Then came February, and things only got worse. Bush’s FY 2007 budget proposal, released Feb. 6, includes cuts of draconian proportions, says AFT president Edward J. McElroy. A few days later came the House Republicans’ vote for John Boehner (R-Ohio) as their new majority leader, replacing Tom DeLay. Boehner’s chairmanship of the House Education and the Workforce Committee then went to Rep. Howard “Buck” McKeon (R-Calif.). McKeon’s record as an accountability hawk and a needs-based aid opponent bodes poorly for the Higher Education Act, which the committee is shepherding through reauthorization this year.
The glimmer of good news is that Congress just barely approved the 2006 budget; it squeaked by with a 216 to 214 vote in the House of Representatives, where all Democrats and 13 moderate Republicans voted against it. (As this newspaper went to press, there was a question of whether a clerk’s error might have compromised the constitutionality of the vote. The final resolution of the matter is up in the air.) The Senate almost prevented it from passing as well—Vice President Richard Cheney cast the tie-breaking vote.

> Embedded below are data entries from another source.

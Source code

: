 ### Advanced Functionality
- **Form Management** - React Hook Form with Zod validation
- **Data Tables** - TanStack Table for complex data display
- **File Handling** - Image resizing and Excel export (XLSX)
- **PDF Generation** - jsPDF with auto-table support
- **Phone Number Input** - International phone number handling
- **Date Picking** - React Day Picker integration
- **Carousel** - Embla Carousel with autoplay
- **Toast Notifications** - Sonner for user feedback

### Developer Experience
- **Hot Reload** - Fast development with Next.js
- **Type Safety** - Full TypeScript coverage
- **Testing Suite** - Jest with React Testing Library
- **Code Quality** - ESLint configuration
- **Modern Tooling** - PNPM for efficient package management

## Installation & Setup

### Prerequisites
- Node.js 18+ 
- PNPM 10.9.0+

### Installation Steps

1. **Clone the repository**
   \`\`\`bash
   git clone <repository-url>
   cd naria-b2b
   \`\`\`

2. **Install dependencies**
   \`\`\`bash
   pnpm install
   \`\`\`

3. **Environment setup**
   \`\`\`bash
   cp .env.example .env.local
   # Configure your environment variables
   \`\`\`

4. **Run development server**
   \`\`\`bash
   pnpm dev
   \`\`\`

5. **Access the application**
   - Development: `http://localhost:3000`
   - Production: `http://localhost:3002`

The fact that it did pass, however, means more than $39 billion has been sliced away from domestic programs, and student loan programs took the biggest hit. Some $12 billion was slashed from student loans, resulting in an average increase of $5,800 in the interest students pay on loans.
The budget also reduced Medicaid by $10.5 billion over five years, resulting in higher copayments and reduced prescription drug assistance; and it established higher premiums for Medicare. At the same time, HMOs participating in Medicare got a formula change that is, in essence, a windfall of $22 billion. This budget, says McElroy, “punishes low- and middle-income college students, poor children, the elderly and the disabled, yet provides handouts to the healthcare industry and another round of tax cuts that will bloat the already out-of-control deficit.”
President Bush’s State of the Union address was less dramatic, but what it didn’t say echoed loudly for those hoping for substance and vision. For example, Bush proposed training 70,000 teachers to teach Advanced Placement courses in math and science, and to bring 30,000 math and science professionals into classrooms, but did not say how to pay for them.
Finally, Bush’s new budget proposal falls far short of the president’s State of the Union urge toward competitiveness, by slashing the very education programs that could boost America’s success. One in three programs on the chopping block is in education.
The president’s pretend increase in Pell Grants is canceled out by eliminating Perkins loans, which this year provided $1.3 billion for vocational and technical education to low-income students. And the administration is advertising the Pell Grants arrangement as an increase, when the merit-based “increases”—given to those who graduate from “rigorous” high school curriculums, keep a 3.0 GPA and study in-demand subjects like math and science—could have been translated instead to across-the-board increases for all recipients of this originally need-based grant.
Says McElroy, this budget is a “huge reversal in the federal government’s commitment to education at a time when new, rigorous requirements for students and teachers need to be met.”
The AFT will work hard to push Congress toward wiser policies as it moves through budget approval. After such a close vote on the last budget, there’s a good chance that this time, we’ll win.